I got to thinking about funerals I had been to and wondering about funerals in the far distant past.
Now I’ve been going to funerals since I was 6 months old. I think that I can say with all certainty I’ve seen some doozy’s over the years. From the one where there was only an undertaker present to the one where an Aunt tried to climb into the coffin with her murdered son.
Well, Fairweather has mentioned that my family is a little unusual or as she says "eccentric". But one thing we do, however odd, is band together and try to help when there is a death within the family, from caring for the littles to just being a shoulder to cry on. I guess my family is a little more of the pre 1900 traditionalist in that way. Many times, back then, families and neighbors would come from miles a way to tend the sick and help when there was someone they knew was dying or dead.
Historically, here in East Tennessee, we have cases like Big Haley Mullins who had to go out the side of her house because she was too big to be brought out the front door. And there were cases where the family were traveling in a wagon train and could only stop long enough to bury the dead and move on within one short afternoon.
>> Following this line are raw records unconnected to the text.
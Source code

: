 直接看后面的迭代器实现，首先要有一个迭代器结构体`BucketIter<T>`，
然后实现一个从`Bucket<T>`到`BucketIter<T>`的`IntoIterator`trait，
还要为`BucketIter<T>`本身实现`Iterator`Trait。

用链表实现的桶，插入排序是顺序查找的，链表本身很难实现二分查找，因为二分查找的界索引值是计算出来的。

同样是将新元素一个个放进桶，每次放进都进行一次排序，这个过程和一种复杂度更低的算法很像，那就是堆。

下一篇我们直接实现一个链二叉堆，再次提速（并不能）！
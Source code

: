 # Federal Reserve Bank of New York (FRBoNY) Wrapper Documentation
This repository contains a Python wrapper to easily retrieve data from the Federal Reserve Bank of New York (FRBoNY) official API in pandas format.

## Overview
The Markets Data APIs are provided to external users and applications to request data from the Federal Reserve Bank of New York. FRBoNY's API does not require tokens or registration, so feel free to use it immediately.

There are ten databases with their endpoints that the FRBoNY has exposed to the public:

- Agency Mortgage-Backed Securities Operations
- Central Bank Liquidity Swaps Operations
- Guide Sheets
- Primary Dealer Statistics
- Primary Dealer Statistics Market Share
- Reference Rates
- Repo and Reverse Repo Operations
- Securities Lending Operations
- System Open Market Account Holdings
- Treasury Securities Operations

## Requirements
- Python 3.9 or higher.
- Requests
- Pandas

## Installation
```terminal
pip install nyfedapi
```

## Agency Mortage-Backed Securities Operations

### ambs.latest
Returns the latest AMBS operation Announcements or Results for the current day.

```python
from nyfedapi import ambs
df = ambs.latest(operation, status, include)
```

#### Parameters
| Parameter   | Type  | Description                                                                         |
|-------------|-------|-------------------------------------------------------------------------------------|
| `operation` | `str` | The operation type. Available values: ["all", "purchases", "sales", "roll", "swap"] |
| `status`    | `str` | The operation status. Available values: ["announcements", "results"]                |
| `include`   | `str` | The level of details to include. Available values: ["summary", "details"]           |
That being the case with one of my ancestors. And poor Bob Boyd whose undertaker and sister (they being the only ones going to be there) had to hire pallbearers to move his body.
There are now many practices that really don’t fit with what was traditional in the past. Irish families had wakes before the funeral (somewhat like the current "receiving of friends" but more so—often there was drinking and toasts to the dead person. There were good memories of the person were shared.) Catholic families would have masses for their family members. Today’s receiving of friends is tame by comparison and the after burial get togethers are more of a family reunion than a celebration of the deceased life.
The thing I’m not fond of today is the newer habit of night funerals and burials the next day. I’ve watched the wives, mothers and children literally go mad with the thoughts of bodies laying in cold rooms just waiting for burial. On at least one occasion the mother died within the month. (More so since the finding a few years back of uncremated remains at a crematorium in north Georgia). There is a little bit of the bandage effect by having the funeral the same day as the burial. You get it over with fast as opposed to a slow drawn out pain. Fairweather reminded me of the woman who went over the edge at the first of winter thinking of her husband lying under the cold snow.
In the 1800’s we didn’t have the choices we do now. Undertakers would have a pine box (or family and friends would build one) which the family would line with a sheet or quilt and the body would have family and neighbors come sit all night (originally to make sure the person was dead instead of a coma) then the next day would be the funeral and burial. Although this didn’t always help insure they didn’t bury a living person. In my family there is the story of one woman who was buried the next morning and "was still warm". (If the ground was too cold to dig in the winter the body was kept on cooling boards until the ground thawed enough to bury them.)
If you were wealthy enough the embalming was an infusion of arsenic. If not, then let’s just say, you won’t find a lot of remains from that time period. A cremated body then meant you were in a house or wagon that burnt or maybe were caught in a wildfire, although that happened less often.
There are all kinds of ghost stories (and other tales) about people buried alive but I believe one of my favorites is the tale about this man who was set up in the parlor with an elderly woman taking her turn sitting there late at night. The family had a cat who had been put outside the house. A screen was set up to keep it out. Unfortunately they didn’t realize it had another way inside. It gets behind the table where the coffin is with its lid propped back and bumps against the pine box. The poor woman, who was dozing, jumps thinking the body moved, hits the table and the lid slams closed. The poor cat narrowly misses losing its tell and runs through the screen leaving a big hole. Okay I admit it’s not a ghost story but it does say a lot about the mores of the time.
Until next time fare thee well.
Posted by Fairweather Lewis at 9:07 AM - 1 Comment   Add a Comment  
 

 August Record Blues
 

Hey Guys Willard here.
We're currently on the way to a record for August-- the hottest in quite a few years--so far averaging 85.3 for the month. The previous record was 83.5.
Anyway we are temporarily on hiatus due to heat, drought and summer pneumonia in my case. Fairweather is in a blue funk that appears to be heat related.
For all our friends out there stay cool. And those in the flooding areas of the country-- Stay safe and think about sending us some of that liquid.
Until next time.
Posted by Fairweather Lewis at 8:22 AM - 1 Comment   Add a Comment  
 

 August Heat
 

As I write this the southeast is melting under a massive high pressure system that not even the jet stream can budge; no rain, little wind, an unsettlingly brassy sky, temps way in the nineties and heat indexes as high as 108 degrees, the nasty stinking dog days of summer.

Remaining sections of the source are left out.